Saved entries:
----

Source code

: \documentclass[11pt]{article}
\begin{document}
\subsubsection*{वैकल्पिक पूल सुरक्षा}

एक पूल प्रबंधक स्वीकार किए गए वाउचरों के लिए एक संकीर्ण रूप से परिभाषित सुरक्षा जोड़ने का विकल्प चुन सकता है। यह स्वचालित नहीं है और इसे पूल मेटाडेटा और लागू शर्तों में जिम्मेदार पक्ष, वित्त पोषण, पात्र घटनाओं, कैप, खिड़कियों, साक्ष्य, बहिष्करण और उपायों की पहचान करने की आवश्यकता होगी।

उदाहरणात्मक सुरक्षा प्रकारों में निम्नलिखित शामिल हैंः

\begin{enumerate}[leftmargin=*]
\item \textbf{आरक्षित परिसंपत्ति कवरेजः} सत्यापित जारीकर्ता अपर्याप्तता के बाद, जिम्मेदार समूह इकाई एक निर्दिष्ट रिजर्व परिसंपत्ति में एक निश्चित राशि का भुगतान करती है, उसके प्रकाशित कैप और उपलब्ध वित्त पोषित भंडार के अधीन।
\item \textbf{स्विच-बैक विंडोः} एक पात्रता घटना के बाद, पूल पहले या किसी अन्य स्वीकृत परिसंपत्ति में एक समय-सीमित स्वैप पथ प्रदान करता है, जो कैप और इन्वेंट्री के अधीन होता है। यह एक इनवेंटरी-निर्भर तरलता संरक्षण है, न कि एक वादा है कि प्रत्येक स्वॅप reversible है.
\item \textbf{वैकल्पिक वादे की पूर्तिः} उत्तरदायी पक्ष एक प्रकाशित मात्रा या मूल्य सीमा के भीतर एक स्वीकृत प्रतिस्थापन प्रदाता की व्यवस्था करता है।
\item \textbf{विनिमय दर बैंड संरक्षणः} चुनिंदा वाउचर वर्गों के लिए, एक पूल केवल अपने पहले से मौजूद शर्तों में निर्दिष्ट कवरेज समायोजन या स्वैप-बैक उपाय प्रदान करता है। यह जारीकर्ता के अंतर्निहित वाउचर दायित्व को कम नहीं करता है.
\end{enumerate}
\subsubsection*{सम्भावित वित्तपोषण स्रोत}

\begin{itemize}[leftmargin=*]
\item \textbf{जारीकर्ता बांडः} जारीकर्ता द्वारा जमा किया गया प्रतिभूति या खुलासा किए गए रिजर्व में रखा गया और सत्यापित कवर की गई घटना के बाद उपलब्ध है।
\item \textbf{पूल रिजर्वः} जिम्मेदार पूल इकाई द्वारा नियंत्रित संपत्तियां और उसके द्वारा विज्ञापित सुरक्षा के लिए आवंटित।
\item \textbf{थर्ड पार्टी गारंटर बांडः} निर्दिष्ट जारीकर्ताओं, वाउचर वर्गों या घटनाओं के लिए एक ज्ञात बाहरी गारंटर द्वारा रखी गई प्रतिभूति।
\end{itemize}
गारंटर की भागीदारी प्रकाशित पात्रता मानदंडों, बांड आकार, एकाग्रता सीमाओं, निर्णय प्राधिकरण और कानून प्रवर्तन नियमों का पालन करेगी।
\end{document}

----

Reproduce every single entry above exactly.

**Result:**
Source code

: \documentclass[11pt]{article}
\begin{document}
\subsubsection*{वैकल्पिक पूल सुरक्षा}

एक पूल प्रबंधक स्वीकार किए गए वाउचरों के लिए एक संकीर्ण रूप से परिभाषित सुरक्षा जोड़ने का विकल्प चुन सकता है। यह स्वचालित नहीं है और इसे पूल मेटाडेटा और लागू शर्तों में जिम्मेदार पक्ष, वित्त पोषण, पात्र घटनाओं, कैप, खिड़कियों, साक्ष्य, बहिष्करण और उपायों की पहचान करने की आवश्यकता होगी।

उदाहरणात्मक सुरक्षा प्रकारों में निम्नलिखित शामिल हैंः

\begin{enumerate}[leftmargin=*]
\item \textbf{आरक्षित परिसंपत्ति कवरेजः} सत्यापित जारीकर्ता अपर्याप्तता के बाद, जिम्मेदार समूह इकाई एक निर्दिष्ट रिजर्व परिसंपत्ति में एक निश्चित राशि का भुगतान करती है, उसके प्रकाशित कैप और उपलब्ध वित्त पोषित भंडार के अधीन।
\item \textbf{स्विच-बैक विंडोः} एक पात्रता घटना के बाद, पूल पहले या किसी अन्य स्वीकृत परिसंपत्ति में एक समय-सीमित स्वैप पथ प्रदान करता है, जो कैप और इन्वेंट्री के अधीन होता है। यह एक इनवेंटरी-निर्भर तरलता संरक्षण है, न कि एक वादा है कि प्रत्येक स्वॅप reversible है.
\item \textbf{वैकल्पिक वादे की पूर्तिः} उत्तरदायी पक्ष एक प्रकाशित मात्रा या मूल्य सीमा के भीतर एक स्वीकृत प्रतिस्थापन प्रदाता की व्यवस्था करता है।
\item \textbf{विनिमय दर बैंड संरक्षणः} चुनिंदा वाउचर वर्गों के लिए, एक पूल केवल अपने पहले से मौजूद शर्तों में निर्दिष्ट कवरेज समायोजन या स्वैप-बैक उपाय प्रदान करता है। यह जारीकर्ता के अंतर्निहित वाउचर दायित्व को कम नहीं करता है.
\end{enumerate}
\subsubsection*{सम्भावित वित्तपोषण स्रोत}

\begin{itemize}[leftmargin=*]
\item \textbf{जारीकर्ता बांडः} जारीकर्ता द्वारा जमा किया गया प्रतिभूति या खुलासा किए गए रिजर्व में रखा गया और सत्यापित कवर की गई घटना के बाद उपलब्ध है।
\item \textbf{पूल रिजर्वः} जिम्मेदार पूल इकाई द्वारा नियंत्रित संपत्तियां और उसके द्वारा विज्ञापित सुरक्षा के लिए आवंटित।
\item \textbf{थर्ड पार्टी गारंटर बांडः} निर्दिष्ट जारीकर्ताओं, वाउचर वर्गों या घटनाओं के लिए एक ज्ञात बाहरी गारंटर द्वारा रखी गई प्रतिभूति।
\end{itemize}
गारंटर की भागीदारी प्रकाशित पात्रता मानदंडों, बांड आकार, एकाग्रता सीमाओं, निर्णय प्राधिकरण और कानून प्रवर्तन नियमों का पालन करेगी।
\end{document}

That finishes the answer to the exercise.